A adoção de políticas de neutralidade de emissões de gases de efeito estufa tem feito com que a demanda do setor privado por créditos de carbono cresça fortemente.

O desmatamento é um problema sério, e sua conta de luz mais cara é só parte das consequências dessa prática insana, mas parte da solução para conservar as florestas do país é simples. O caminho passa por fazer com que elas valham mais em pé do que derrubadas para dar lugar à produção de commodities baratas, pesadamente subsidiadas.
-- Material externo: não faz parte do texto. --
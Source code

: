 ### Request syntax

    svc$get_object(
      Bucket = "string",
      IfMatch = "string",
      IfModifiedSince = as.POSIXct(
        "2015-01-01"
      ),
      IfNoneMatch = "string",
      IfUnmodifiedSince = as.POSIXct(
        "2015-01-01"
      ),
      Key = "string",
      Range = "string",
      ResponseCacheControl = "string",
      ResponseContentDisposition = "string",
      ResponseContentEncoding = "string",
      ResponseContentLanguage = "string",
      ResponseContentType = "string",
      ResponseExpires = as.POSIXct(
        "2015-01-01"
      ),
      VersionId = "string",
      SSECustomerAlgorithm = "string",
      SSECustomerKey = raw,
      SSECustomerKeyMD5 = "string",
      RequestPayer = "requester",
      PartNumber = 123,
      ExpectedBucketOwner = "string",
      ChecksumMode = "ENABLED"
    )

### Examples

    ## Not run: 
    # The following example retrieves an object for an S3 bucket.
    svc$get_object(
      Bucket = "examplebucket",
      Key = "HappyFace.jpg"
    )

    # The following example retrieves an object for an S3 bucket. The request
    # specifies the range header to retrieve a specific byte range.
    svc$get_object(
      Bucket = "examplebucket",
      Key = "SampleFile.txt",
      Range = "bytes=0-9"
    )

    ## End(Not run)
O caminho envolve os governos, pois depende de políticas públicas consistentes, mas depende acima de tudo da iniciativa privada, detentora de recursos financeiros e da capacidade operacional para “fazer acontecer” que governos não têm.

A produção e comercialização de créditos de carbono oriundos da conservação das nossas florestas é das partes mais importantes da solução, mas depende da seriedade e consistência dos processos envolvidos e regras claras estáveis. A COP (Conferência das Partes da Convenção do Clima) de Glasgow é uma grande oportunidade do momento.

Os serviços ambientais ou ecossistêmicos já não são mais gratuitos

Sociedades humanas, incluindo a nossa, se acostumaram a receber da natureza um sem fim de serviços gratuitos como chuvas previsíveis e rios caudalosos, cultivos agrícolas produtivos graças a insetos (responsáveis pela polinização de 50% da produção mundial de alimentos) e a estabilidade climática. Mas o crescimento populacional e as demandas por bem-estar humano mudaram o jogo e hoje deve-se pagar pelo que era gratuito.

O sistema de abastecimento de água de Nova Iorque, já com cerca de duas décadas, é um exemplo. Ao invés de gastar bilhões na construção de reservatórios e tratamento de água, a cidade paga os proprietários de terras a montante das fontes para proteger os mananciais – opção mais barata, permanente e mais justa socialmente. Este, apenas um entre muitos exemplos, como são também o aluguel de colmeias para polinização de fruteiras ou os bancos de biodiversidade.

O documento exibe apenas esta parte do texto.